Because it was never going to be feasible to separate these two games, the following item on our top GameBoy Color games list is a ‘2-4-1’ special. Where do I begin; there is so much to say about gold and silver.

I always believed it would be challenging to top Red and Blue, but including 100 new Pokemon and a completely new area was all it required.

These new storylines sent players on a journey around the Johto region searching for the Pokemon master. The same principle as the earlier Pokemon games applies: facing Gym Leaders and filling up your Pokedex. Still, some of the unique features and surprises that Game Freak included in the games made 2001-me go wild with excitement!

So what made Gold and Silver stand out? The game has a real-time internal clock and is the first time we see Pokemon holding objects like berries. Legendary Pokemon walked about waiting for you to capture them, even though they always escaped, but their health didn’t return to normal between encounters, so you kept returning for more.

We saw new Pokemon, Pokeballs, and Pokegear – essentially, everything that would have improved Red and Blue is now available in Gold and Silver. If you’ve never had the opportunity to play these games, I implore you to do so.

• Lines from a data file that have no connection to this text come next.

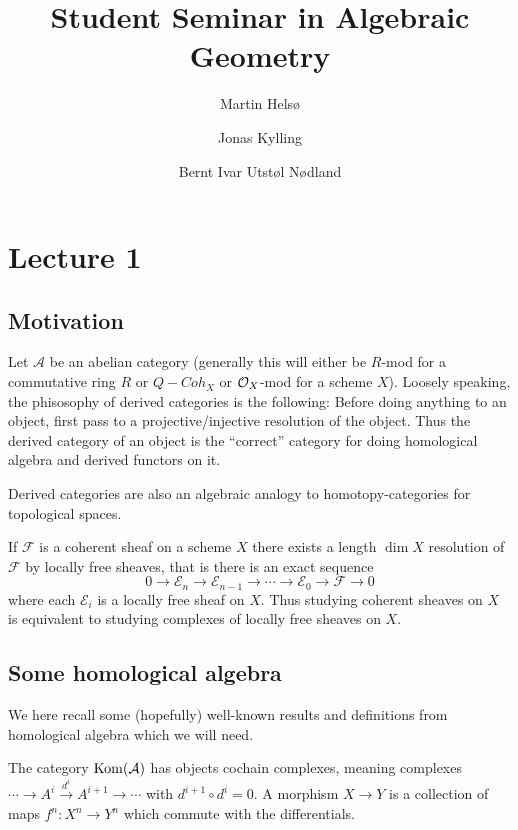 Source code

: \documentclass[a4paper, UKenglish]{report}
\title
{
    \bfseries\sffamily
    Student Seminar in Algebraic Geometry
}
\author
{
    Martin Hels\o
    \and
    Jonas Kylling
    \and
    Bernt Ivar Utst\o l N\o dland
}
\begin{document}
\begin{titlepage}
    \maketitle
\end{titlepage}

\chapter{Lecture 1}

\section{Motivation}

Let $\mathcal{A}$ be an abelian category (generally this will either be $R$-mod for a commutative ring $R$ or $Q-Coh_X$ or $\mathcal{O}_X$-mod for a scheme $X$). Loosely speaking, the phisosophy of derived categories is the following: Before doing anything to an object, first pass to a projective/injective resolution of the object. Thus the derived category of an object is the ``correct'' category for doing homological algebra and derived functors on it.

Derived categories are also an algebraic analogy to homotopy-categories for topological spaces.

\begin{example}
If $\mathcal{F}$ is a coherent sheaf on a scheme $X$ there exists a length $\dim X$ resolution of $\mathcal{F}$ by locally free sheaves, that is there is an exact sequence
\[ 0 \to \mathcal{E}_n \to \mathcal{E}_{n-1} \to \cdots \to \mathcal{E}_0 \to \mathcal{F} \to 0 \]
where each $\mathcal{E}_i$ is a locally free sheaf on $X$. Thus studying coherent sheaves on $X$ is equivalent to studying complexes of locally free sheaves on $X$.
\end{example}

\section{Some homological algebra}

We here recall some (hopefully) well-known results and definitions from homological algebra which we will need.

The category $\operatorname{Kom}(\mathcal{A})$ has objects cochain complexes, meaning complexes $ \cdots \to A^i \xrightarrow{d^i} A^{i+1} \to \cdots$  with $d^{i+1} \circ d^i = 0$. A morphism  $X \to Y$ is a collection of maps $f^n: X^n \to Y^n$ which commute with the differentials.
\end{document}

Kirby Tilt’ n’ Tumble (2000)

3. Kirby Tilt’ n’ Tumble (2000)

This is a puzzle game in which Kirby must tilt and tumble his way through several brain-tickling riddles, and it’s also the first portable game to employ a cartridge with an accelerometer built in! Instead of utilizing the D-pad to navigate Kirby through trials, users may use the GameBoy Color.

This is the first instance of a gameplay style that would become the Wii, the most successful and best-selling system ever manufactured by Nintendo, as well as a significant element in the 3DS and Nintendo Switch Joy-con designs. That’s quite fantastic!

This game reminds me of Super Monkey Ball, or maybe it’s the other way around since Kirby’s Tilt ‘n’ Tumble came out earlier. Players must tilt and spin the console to steer Kirby to the objective after the level.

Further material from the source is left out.